Living overseas has taught me to be more flexible and open-minded. One must roll with the punches, choose your stresses, and be open to learning from another culture. I have intentionally and unintentionally adopted parts of every country I have lived in and even some from places I have visited. There is this sort of internal filter that keeps the things I respect about my culture and replace other parts with philosophy’s from another. I changed a lot after Thailand. There was plenty to learn in the land of smiles–mi pen lai, ka (no problem, a favorite and deeply ingrained saying in Thailand). I see this happening rather seamlessly with my children, too. Personally, it has made me a better teacher, parent, person. I don’t have plans of stopping working in foreign lands any time soon. I am looking forward to another year stretching myself outside of my comfort zone.
Before children, my husband and I lived in New Zealand and Kazakhstan. We moved to Thailand and there started our family. Last year, when we moved to Bosnian and Herzegovina, it was the first time we had moved as a family. New job, new country, new caregiver for my daughter, new teachers for my son, new house. As you would imagine, it was stressful. I am looking forward to having some familiarity going back to Sarajevo this year. However, we do this for newness and there is still plenty that will feel novel and exciting to the human experience. I have my list of places to explore in Bosnia and Herzegovina. Those lists. They are everywhere.
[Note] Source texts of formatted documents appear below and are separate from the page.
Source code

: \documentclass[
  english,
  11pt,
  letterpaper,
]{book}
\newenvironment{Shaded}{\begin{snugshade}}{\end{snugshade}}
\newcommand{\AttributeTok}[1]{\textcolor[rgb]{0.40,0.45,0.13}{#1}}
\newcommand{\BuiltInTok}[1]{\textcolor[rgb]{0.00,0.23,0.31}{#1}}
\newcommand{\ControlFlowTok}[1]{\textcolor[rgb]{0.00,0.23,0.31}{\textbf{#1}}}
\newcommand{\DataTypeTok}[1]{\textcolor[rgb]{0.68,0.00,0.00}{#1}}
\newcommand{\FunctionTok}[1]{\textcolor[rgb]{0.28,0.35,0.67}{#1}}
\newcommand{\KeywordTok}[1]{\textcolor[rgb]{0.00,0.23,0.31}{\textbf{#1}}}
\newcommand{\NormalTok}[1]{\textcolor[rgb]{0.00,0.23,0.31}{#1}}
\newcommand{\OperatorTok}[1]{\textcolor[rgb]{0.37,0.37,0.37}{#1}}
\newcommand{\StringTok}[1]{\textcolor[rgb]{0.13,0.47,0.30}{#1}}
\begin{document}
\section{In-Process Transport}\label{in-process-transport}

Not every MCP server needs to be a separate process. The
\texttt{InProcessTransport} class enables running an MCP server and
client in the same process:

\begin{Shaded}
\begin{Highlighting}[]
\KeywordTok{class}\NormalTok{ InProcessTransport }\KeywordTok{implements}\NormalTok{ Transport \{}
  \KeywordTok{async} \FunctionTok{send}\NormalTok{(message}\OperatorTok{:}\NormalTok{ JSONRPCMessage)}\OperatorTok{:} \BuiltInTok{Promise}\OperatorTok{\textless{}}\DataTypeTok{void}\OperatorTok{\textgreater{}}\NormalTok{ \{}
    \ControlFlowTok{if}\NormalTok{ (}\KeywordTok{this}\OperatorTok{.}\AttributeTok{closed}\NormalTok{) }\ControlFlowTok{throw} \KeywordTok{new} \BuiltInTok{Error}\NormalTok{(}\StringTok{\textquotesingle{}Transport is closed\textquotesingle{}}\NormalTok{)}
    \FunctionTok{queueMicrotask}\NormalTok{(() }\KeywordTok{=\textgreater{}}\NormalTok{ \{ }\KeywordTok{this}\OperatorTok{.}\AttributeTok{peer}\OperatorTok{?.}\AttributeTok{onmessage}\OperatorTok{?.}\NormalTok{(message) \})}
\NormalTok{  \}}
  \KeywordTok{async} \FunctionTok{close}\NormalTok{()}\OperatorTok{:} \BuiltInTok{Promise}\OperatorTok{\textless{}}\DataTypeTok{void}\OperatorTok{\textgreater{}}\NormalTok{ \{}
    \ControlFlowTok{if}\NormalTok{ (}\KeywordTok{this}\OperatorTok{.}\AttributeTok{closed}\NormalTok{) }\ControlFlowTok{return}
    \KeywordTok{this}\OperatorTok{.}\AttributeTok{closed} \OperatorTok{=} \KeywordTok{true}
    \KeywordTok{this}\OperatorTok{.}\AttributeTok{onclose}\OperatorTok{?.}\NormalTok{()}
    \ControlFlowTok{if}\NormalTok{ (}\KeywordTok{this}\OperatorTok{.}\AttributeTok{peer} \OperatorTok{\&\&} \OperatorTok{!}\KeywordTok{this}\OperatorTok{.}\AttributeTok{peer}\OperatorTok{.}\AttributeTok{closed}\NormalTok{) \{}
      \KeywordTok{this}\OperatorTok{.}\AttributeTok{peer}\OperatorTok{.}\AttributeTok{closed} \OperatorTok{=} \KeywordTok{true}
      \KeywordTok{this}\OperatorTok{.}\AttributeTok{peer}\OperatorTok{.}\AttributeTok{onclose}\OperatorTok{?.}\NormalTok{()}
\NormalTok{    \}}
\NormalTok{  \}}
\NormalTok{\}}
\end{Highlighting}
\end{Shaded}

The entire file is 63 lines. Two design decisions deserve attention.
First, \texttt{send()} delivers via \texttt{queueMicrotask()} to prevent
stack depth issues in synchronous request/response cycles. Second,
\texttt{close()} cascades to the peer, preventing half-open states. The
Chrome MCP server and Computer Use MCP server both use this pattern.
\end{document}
So, we are on our final goodbyes. We used to do them as one big hurrah, but now we like to make it more personal, saying goodbye one by one. We have said goodbye to some good friends that have a son the same age as ours. We have said good by to my in-laws. We have said goodbye to my aunt, uncle, cousins. We have seen fellow international teachers that do the same thing we do, most likely seeing them abroad this coming year, so it is a quasi-goodbye. We are getting ready to go camping this weekend with my dad, his wife, and my sister and her family. That will be goodbye until next year. I can feel it, the wheels will be picking up soon for another year abroad.